Ideally, the Census Bureau would update its methodology for this era of mass incarceration by counting imprisoned people at home. When the Bureau rejected calls to fix the problem for the 2020 Census, Montana became one of over a dozen states to develop and enact creative state-level solutions to correct this flaw in the Census Bureau’s data thus ending prison gerrymandering in Montana.

In the 2020 Census, 23% of the people counted as residents of Powell County were actually people locked up in the Montana State Prison in that county.

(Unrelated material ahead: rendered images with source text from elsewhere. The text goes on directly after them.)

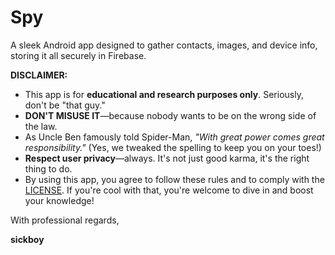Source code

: # Spy

A sleek Android app designed to gather contacts, images, and device info, storing it all securely in Firebase.

**DISCLAIMER:**

- This app is for **educational and research purposes only**. Seriously, don't be "that guy."
- **DON'T MISUSE IT**—because nobody wants to be on the wrong side of the law.
- As Uncle Ben famously told Spider-Man, *"With great power comes great responsibility."* (Yes, we tweaked the spelling to keep you on your toes!)
- **Respect user privacy**—always. It's not just good karma, it's the right thing to do.
- By using this app, you agree to follow these rules and to comply with the [LICENSE](LICENSE). If you're cool with that, you're welcome to dive in and boost your knowledge!

With professional regards,

**sickboy**
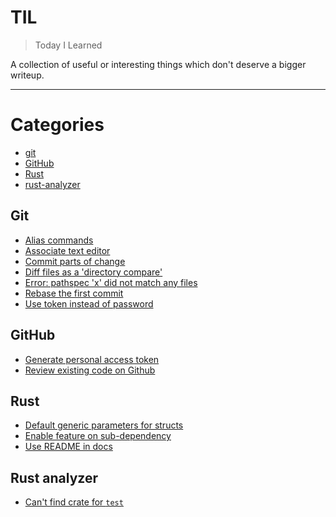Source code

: # TIL

> Today I Learned

A collection of useful or interesting things which don't deserve a bigger writeup.

---

# Categories

- [git](#git)
- [GitHub](#github)
- [Rust](#rust)
- [rust-analyzer](#rust-analyzer)

## Git

- [Alias commands](git/alias-commands.md)
- [Associate text editor](git/associate-text-editor.md)
- [Commit parts of change](git/commit-parts-of-change.md)
- [Diff files as a 'directory compare'](git/diff-as-directory-compare.md)
- [Error: pathspec 'x' did not match any files](git/error-pathspec-not-match-files.md)
- [Rebase the first commit](git/rebase-first-commit.md)
- [Use token instead of password](git/token-instead-password.md)

## GitHub
- [Generate personal access token](github/generate-token.md)
- [Review existing code on Github](github/review-existing-code.md)

## Rust
- [Default generic parameters for structs](rust/default-generic-parameters-structs.md)
- [Enable feature on sub-dependency](rust/enable-feature-sub-dependency.md)
- [Use README in docs](rust/use-readme-in-docs.md)

## Rust analyzer
- [Can't find crate for `test`](rust-analyzer/cant-find-crate-test.md)
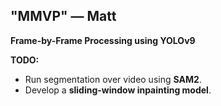## "MMVP" — Matt

**Frame-by-Frame Processing using YOLOv9**

**TODO:**
- Run segmentation over video using **SAM2**.
- Develop a **sliding-window inpainting model**.
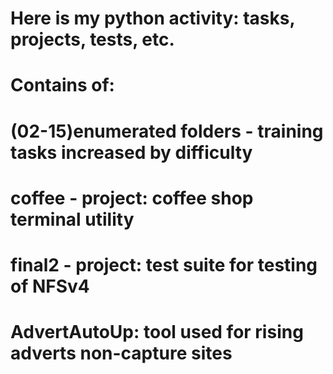 # Here is my python activity: tasks, projects, tests, etc.
# 
# Contains of:
# (02-15)enumerated folders - training tasks increased by difficulty
# coffee - project: coffee shop terminal utility
# final2 - project: test suite for testing of NFSv4
# AdvertAutoUp: tool used for rising adverts non-capture sites
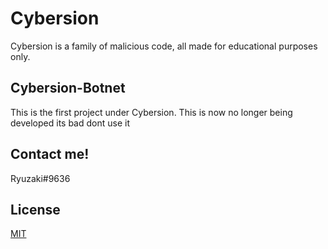 # Cybersion

Cybersion is a family of malicious code, all made for educational purposes only.

## Cybersion-Botnet

This is the first project under Cybersion.
This is now no longer being developed its bad dont use it

## Contact me!
Ryuzaki#9636



## License
[MIT](https://choosealicense.com/licenses/mit/)
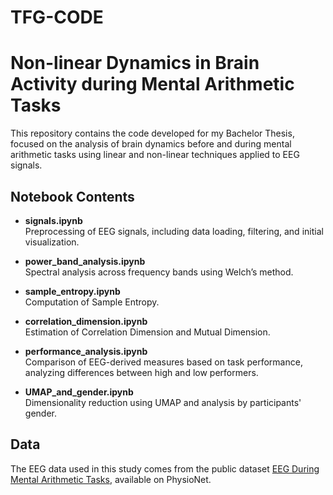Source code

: # TFG-CODE
# Non-linear Dynamics in Brain Activity during Mental Arithmetic Tasks

This repository contains the code developed for my Bachelor Thesis, focused on the analysis of brain dynamics before and during mental arithmetic tasks using linear and non-linear techniques applied to EEG signals.

## Notebook Contents

- **signals.ipynb**  
  Preprocessing of EEG signals, including data loading, filtering, and initial visualization.

- **power_band_analysis.ipynb**  
  Spectral analysis across frequency bands using Welch’s method.

- **sample_entropy.ipynb**  
  Computation of Sample Entropy.

- **correlation_dimension.ipynb**  
  Estimation of Correlation Dimension and Mutual Dimension.

- **performance_analysis.ipynb**  
  Comparison of EEG-derived measures based on task performance, analyzing differences between high and low performers.

- **UMAP_and_gender.ipynb**  
  Dimensionality reduction using UMAP and analysis by participants' gender.

## Data

The EEG data used in this study comes from the public dataset [EEG During Mental Arithmetic Tasks](https://physionet.org/content/eegmat/1.0.0/), available on PhysioNet. 
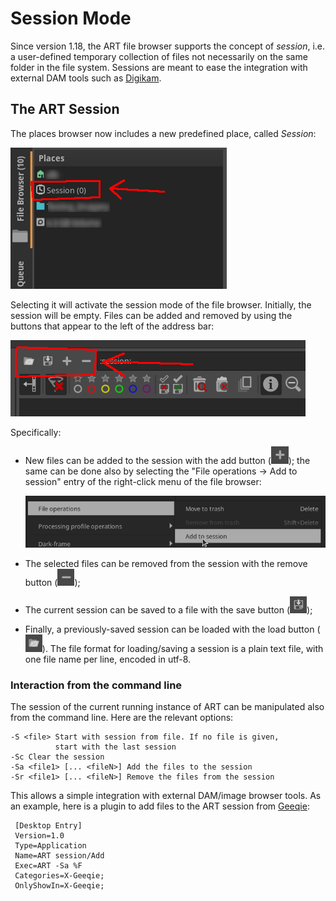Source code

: # Session Mode

Since version 1.18, the ART file browser supports the concept of *session*,
i.e. a user-defined temporary collection of files not necessarily on the same
folder in the file system. 
Sessions are meant to ease the integration with external DAM tools such as [Digikam](http://digikam.org).

## The ART Session

The places browser now includes a new predefined place, called *Session*:

![The ART session](resources/session.png)

Selecting it will activate the session mode of the file browser. 
Initially, the session will be empty. 
Files can be added and removed by using the buttons that appear to the left of the address bar:

![ART session buttons](resources/sessionbuttons.png)

Specifically:

- New files can be added to the session with the add button (![session add](resources/sessionadd.png)); the same can be done also by selecting the "File operations -> Add to session" entry of the right-click menu of the file browser:
  
  ![ART session add](resources/sessionaddmenu.png)

- The selected files can be removed from the session with the remove button (![session remove](resources/sessionremove.png));

- The current session can be saved to a file with the save button (![session save](resources/sessionsave.png));

- Finally, a previously-saved session can be loaded with the load button (![session load](resources/sessionload.png)). The file format for loading/saving a session is a plain text file, with one file name per line, encoded in utf-8.


### Interaction from the command line

The session of the current running instance of ART can be manipulated also from the command line. Here are the relevant options:

    -S <file> Start with session from file. If no file is given, 
              start with the last session
    -Sc Clear the session
    -Sa <file1> [... <fileN>] Add the files to the session
    -Sr <file1> [... <fileN>] Remove the files from the session


This allows a simple integration with external DAM/image browser tools. 
As an example, here is a plugin to add files to the ART session from [Geeqie](http://www.geeqie.org):

     [Desktop Entry]
     Version=1.0
     Type=Application
     Name=ART session/Add
     Exec=ART -Sa %F
     Categories=X-Geeqie;
     OnlyShowIn=X-Geeqie;
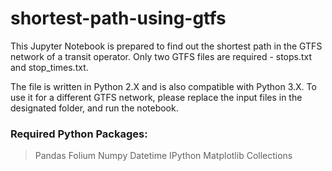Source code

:# shortest-path-using-gtfs

This Jupyter Notebook is prepared to find out the shortest path in the GTFS network of a transit operator. Only two GTFS files are required - stops.txt and stop_times.txt.

The file is written in Python 2.X and is also compatible with Python 3.X. To use it for a different GTFS network, please replace the input files in the designated folder, and run the notebook. 

### Required Python Packages:
> Pandas
> Folium
> Numpy
> Datetime
> IPython
> Matplotlib
> Collections
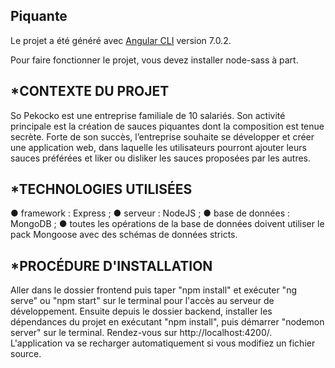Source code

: ## Piquante

Le projet a été généré avec [Angular CLI](https://github.com/angular/angular-cli) version 7.0.2.

Pour faire fonctionner le projet, vous devez installer node-sass à part.


*CONTEXTE DU PROJET
-------------------
So Pekocko est une entreprise familiale de 10 salariés. Son activité principale est la création de sauces piquantes dont la composition est tenue secrète. Forte de son succès, l’entreprise souhaite se développer et créer une application web, dans laquelle les utilisateurs pourront ajouter leurs sauces préférées et liker ou disliker les sauces proposées par les autres.


*TECHNOLOGIES UTILISÉES
-----------------------
● framework : Express ;
● serveur : NodeJS ;
● base de données : MongoDB ;
● toutes les opérations de la base de données doivent utiliser le pack Mongoose avec
des schémas de données stricts.


*PROCÉDURE D'INSTALLATION
--------------------------
Aller dans le dossier frontend puis taper "npm install" et exécuter  "ng serve" ou "npm start" sur le terminal pour l'accès au serveur de développement.
Ensuite depuis le dossier backend, installer les dépendances du projet en exécutant "npm install", puis démarrer "nodemon server" sur le terminal.
Rendez-vous sur http://localhost:4200/. L'application va se recharger automatiquement si vous modifiez un fichier source.
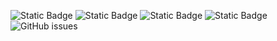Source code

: ![Static Badge](https://img.shields.io/badge/blacklists-60-000000) ![Static Badge](https://img.shields.io/badge/blacklisted-2698742-cc0000) ![Static Badge](https://img.shields.io/badge/whitelisted-2245-00CC00) ![Static Badge](https://img.shields.io/badge/streaming_blacklist-28107-000000) ![GitHub issues](https://img.shields.io/github/issues/fabriziosalmi/blacklists)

But with Montana’s reforms in place, the state adjusted its own redistricting data to count their incarcerated residents at home.

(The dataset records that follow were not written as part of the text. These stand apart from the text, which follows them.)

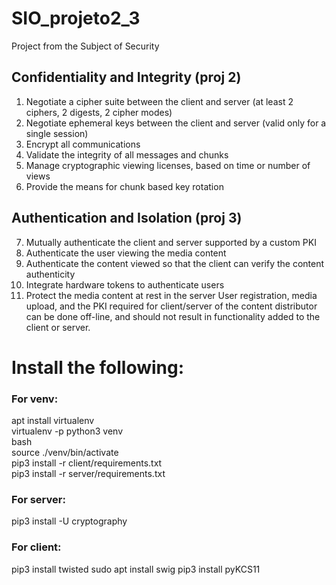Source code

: # SIO_projeto2_3
Project from the Subject of Security

## Confidentiality and Integrity (proj 2)
  1. Negotiate a cipher suite between the client and server (at least 2
  ciphers, 2 digests, 2 cipher modes)
  2. Negotiate ephemeral keys between the client and server (valid only for
  a single session)
  3. Encrypt all communications
  4. Validate the integrity of all messages and chunks
  5. Manage cryptographic viewing licenses, based on time or number of
  views
  6. Provide the means for chunk based key rotation
## Authentication and Isolation (proj 3)
7. Mutually authenticate the client and server supported by a custom
  PKI
  8. Authenticate the user viewing the media content
  9. Authenticate the content viewed so that the client can verify the content authenticity
  10. Integrate hardware tokens to authenticate users
  11. Protect the media content at rest in the server
  User registration, media upload, and the PKI required for client/server of
  the content distributor can be done off-line, and should not result in functionality added to the client or server.
  

# Install the following:
 ### For venv:
  apt install virtualenv <br/>
  virtualenv -p python3 venv <br/>
  bash <br/>
  source ./venv/bin/activate <br/>
  pip3 install -r client/requirements.txt <br/>
  pip3 install -r server/requirements.txt <br/>
  
 ### For server:
  pip3 install -U cryptography
  
 ### For client:
  pip3 install twisted
  sudo apt install swig
  pip3 install pyKCS11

The effort to end prison gerrymandering and ensure equal representation for all Montana residents was supported by many groups, including Western Native Voice.

   

Methodology & data

This report capitalizes on the unique opportunity presented by Montana’s ending of prison gerrymandering, which allows us to determine accurately for the first time where people incarcerated in state prisons come from. In this report’s linked datasets, we aggregate these data by a number of useful state-wide geographies such as counties, state legislative districts, congressional districts, school districts, and for some city-wide geographies such as neighborhoods in Billings, Missoula, and Great Falls.

This section of the report discusses how we processed the data, some important context and limitations on that data, and some additional context about the geographies we have chosen to include in this report and appendices. The goal of this report is not to have the final word on the geographic concentration of incarceration, but to empower researchers and advocates — both inside and outside of the field of criminal justice research — to use our dataset for their own purposes. For example, if you are an expert on a particular kind of social disadvantage and have some data organized by county, zip code, elementary school district, or other breakdown and want to add imprisonment data to your dataset, we probably have exactly what you need in a prepared appendix described below.

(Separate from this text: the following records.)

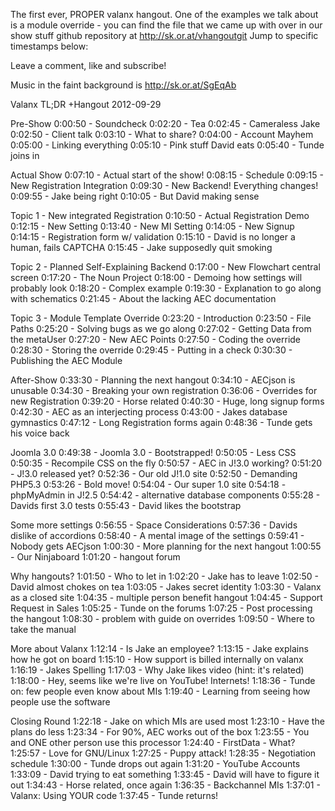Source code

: The first ever, PROPER valanx hangout. One of the examples we talk about is a module override - you can find the file that we came up with over in our show stuff github repository at http://sk.or.at/vhangoutgit Jump to specific timestamps below:

Leave a comment, like and subscribe!

Music in the faint background is http://sk.or.at/SgEqAb

Valanx TL;DR +Hangout 2012-09-29

Pre-Show
0:00:50 - Soundcheck
0:02:20 - Tea
0:02:45 - Cameraless Jake
0:02:50 - Client talk
0:03:10 - What to share?
0:04:00 - Account Mayhem
0:05:00 - Linking everything
0:05:10 - Pink stuff David eats
0:05:40 - Tunde joins in

Actual Show
0:07:10 - Actual start of the show!
0:08:15 - Schedule
0:09:15 - New Registration Integration
0:09:30 - New Backend! Everything changes!
0:09:55 - Jake being right
0:10:05 - But David making sense

Topic 1 - New integrated Registration
0:10:50 - Actual Registration Demo
0:12:15 - New Setting
0:13:40 - New MI Setting
0:14:05 - New Signup
0:14:15 - Registration form w/ validation
0:15:10 - David is no longer a human, fails CAPTCHA
0:15:45 - Jake supposedly quit smoking

Topic 2 - Planned Self-Explaining Backend
0:17:00 - New Flowchart central screen
0:17:20 - The Noun Project
0:18:00 - Demoing how settings will probably look
0:18:20 - Complex example
0:19:30 - Explanation to go along with schematics
0:21:45 - About the lacking AEC documentation

Topic 3 - Module Template Override
0:23:20 - Introduction
0:23:50 - File Paths
0:25:20 - Solving bugs as we go along
0:27:02 - Getting Data from the metaUser
0:27:20 - New AEC Points
0:27:50 - Coding the override
0:28:30 - Storing the override
0:29:45 - Putting in a check
0:30:30 - Publishing the AEC Module

After-Show
0:33:30 - Planning the next hangout
0:34:10 - AECjson is unusable
0:34:30 - Breaking your own registration
0:36:06 - Overrides for new Registration
0:39:20 - Horse related
0:40:30 - Huge, long signup forms
0:42:30 - AEC as an interjecting process
0:43:00 - Jakes database gymnastics
0:47:12 - Long Registration forms again
0:48:36 - Tunde gets his voice back

Joomla 3.0
0:49:38 - Joomla 3.0 - Bootstrapped!
0:50:05 - Less CSS
0:50:35 - Recompile CSS on the fly
0:50:57 - AEC in J!3.0 working?
0:51:20 - J!3.0 released yet?
0:52:36 - Our old J!1.0 site
0:52:50 - Demanding PHP5.3
0:53:26 - Bold move!
0:54:04 - Our super 1.0 site
0:54:18 - phpMyAdmin in J!2.5
0:54:42 - alternative database components
0:55:28 - Davids first 3.0 tests
0:55:43 - David likes the bootstrap

Some more settings
0:56:55 - Space Considerations
0:57:36 - Davids dislike of accordions
0:58:40 - A mental image of the settings
0:59:41 - Nobody gets AECjson
1:00:30 - More planning for the next hangout
1:00:55 - Our Ninjaboard
1:01:20 - hangout forum

Why hangouts?
1:01:50 - Who to let in
1:02:20 - Jake has to leave
1:02:50 - David almost chokes on tea
1:03:05 - Jakes secret identity
1:03:30 - Valanx as a closed site
1:04:35 - multiple person benefit hangout
1:04:45 - Support Request in Sales
1:05:25 - Tunde on the forums
1:07:25 - Post processing the hangout
1:08:30 - problem with guide on overrides
1:09:50 - Where to take the manual

More about Valanx
1:12:14 - Is Jake an employee?
1:13:15 - Jake explains how he got on board
1:15:10 - How support is billed internally on valanx
1:16:19 - Jakes Spelling
1:17:03 - Why Jake likes video (hint: it's related)
1:18:00 - Hey, seems like we're live on YouTube! Internets!
1:18:36 - Tunde on: few people even know about MIs
1:19:40 - Learning from seeing how people use the software

Closing Round
1:22:18 - Jake on which MIs are used most
1:23:10 - Have the plans do less
1:23:34 - For 90%, AEC works out of the box
1:23:55 - You and ONE other person use this processor
1:24:40 - FirstData - What?
1:25:57 - Love for GNU/Linux
1:27:25 - Puppy attack!
1:28:35 - Negotiation schedule
1:30:00 - Tunde drops out again
1:31:20 - YouTube Accounts
1:33:09 - David trying to eat something
1:33:45 - David will have to figure it out
1:34:43 - Horse related, once again
1:36:35 - Backchannel MIs
1:37:01 - Valanx: Using YOUR code
1:37:45 - Tunde returns!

This report and its data are one in a series of similar reports we are releasing in the spring and summer of 2022, focusing on 13 states — California, Colorado, Connecticut, Delaware, Maryland, Montana, Nevada, New Jersey, New York, Pennsylvania, Rhode Island, Virginia, and Washington — which counted incarcerated people at home for redistricting purposes, and therefore also made this analysis possible. This report can also be seen as a template for other states because while not all states have ended prison gerrymandering, most state departments of corrections already have near-complete home residence records in an electronic format. States that have not yet ended prison gerrymandering should be encouraged to continue improving their data collection, and to share the data (under appropriate privacy protections) so that similar analyses could be performed.

How we processed the data

Montana’s decision to end prison gerrymandering required the Montana Department of Corrections to share the home addresses of people in state prisons on Census Day 2020 with redistricting officials, so that these officials could remove imprisoned people from the redistricting populations reported by the Census for the facilities’ locations and properly credit people to their home communities. The adjusted data was then made available for state and local officials to use to draw new legislative boundaries. As a side effect, this groundbreaking dataset allows researchers to talk in detail for the first time about where incarcerated people came from.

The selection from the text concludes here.